Take each line of the listing that has the string "instance" and report it.
***
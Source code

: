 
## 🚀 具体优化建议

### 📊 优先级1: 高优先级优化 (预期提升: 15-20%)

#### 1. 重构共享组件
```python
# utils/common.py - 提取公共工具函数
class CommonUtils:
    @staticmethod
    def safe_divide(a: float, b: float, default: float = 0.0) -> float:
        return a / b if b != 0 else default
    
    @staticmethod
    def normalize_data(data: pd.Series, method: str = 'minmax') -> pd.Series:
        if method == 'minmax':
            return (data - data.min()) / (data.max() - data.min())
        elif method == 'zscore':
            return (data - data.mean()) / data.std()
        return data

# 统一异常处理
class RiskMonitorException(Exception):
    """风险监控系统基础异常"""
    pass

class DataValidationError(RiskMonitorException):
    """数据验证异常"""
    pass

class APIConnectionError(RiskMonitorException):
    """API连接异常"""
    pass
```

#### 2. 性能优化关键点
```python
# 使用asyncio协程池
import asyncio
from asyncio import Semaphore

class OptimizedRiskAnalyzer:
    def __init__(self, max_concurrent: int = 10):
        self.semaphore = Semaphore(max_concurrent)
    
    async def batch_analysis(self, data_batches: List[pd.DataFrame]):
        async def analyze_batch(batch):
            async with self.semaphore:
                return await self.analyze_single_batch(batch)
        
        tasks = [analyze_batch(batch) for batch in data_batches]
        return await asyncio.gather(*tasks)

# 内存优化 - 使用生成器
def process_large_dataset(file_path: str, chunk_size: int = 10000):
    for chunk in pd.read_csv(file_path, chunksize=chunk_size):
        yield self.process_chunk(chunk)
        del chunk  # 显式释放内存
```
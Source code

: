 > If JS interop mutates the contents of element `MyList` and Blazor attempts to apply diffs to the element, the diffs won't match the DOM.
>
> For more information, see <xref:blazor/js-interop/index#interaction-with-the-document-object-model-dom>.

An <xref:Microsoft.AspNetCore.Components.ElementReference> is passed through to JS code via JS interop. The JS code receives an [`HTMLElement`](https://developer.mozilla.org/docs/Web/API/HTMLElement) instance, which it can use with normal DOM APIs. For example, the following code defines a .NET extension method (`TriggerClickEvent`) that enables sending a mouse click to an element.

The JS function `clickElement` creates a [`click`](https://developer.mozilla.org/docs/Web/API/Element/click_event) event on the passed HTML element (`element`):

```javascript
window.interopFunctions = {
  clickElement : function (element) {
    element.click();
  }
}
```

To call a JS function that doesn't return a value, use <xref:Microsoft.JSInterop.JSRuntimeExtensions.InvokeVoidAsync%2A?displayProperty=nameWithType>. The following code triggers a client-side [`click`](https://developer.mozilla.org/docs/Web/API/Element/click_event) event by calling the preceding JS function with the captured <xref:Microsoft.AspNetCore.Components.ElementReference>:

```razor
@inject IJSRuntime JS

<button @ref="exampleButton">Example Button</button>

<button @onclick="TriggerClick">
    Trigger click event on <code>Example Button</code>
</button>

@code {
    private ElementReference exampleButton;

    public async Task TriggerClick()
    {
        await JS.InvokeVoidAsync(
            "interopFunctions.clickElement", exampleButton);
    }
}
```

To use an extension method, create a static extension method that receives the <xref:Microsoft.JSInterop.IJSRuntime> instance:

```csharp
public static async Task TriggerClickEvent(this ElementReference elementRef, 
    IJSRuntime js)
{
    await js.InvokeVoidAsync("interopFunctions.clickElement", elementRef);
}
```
***
- ANSWER SECTION
An <xref:Microsoft.AspNetCore.Components.ElementReference> is passed through to JS code via JS interop. The JS code receives an [`HTMLElement`](https://developer.mozilla.org/docs/Web/API/HTMLElement) instance, which it can use with normal DOM APIs. For example, the following code defines a .NET extension method (`TriggerClickEvent`) that enables sending a mouse click to an element.
To use an extension method, create a static extension method that receives the <xref:Microsoft.JSInterop.IJSRuntime> instance:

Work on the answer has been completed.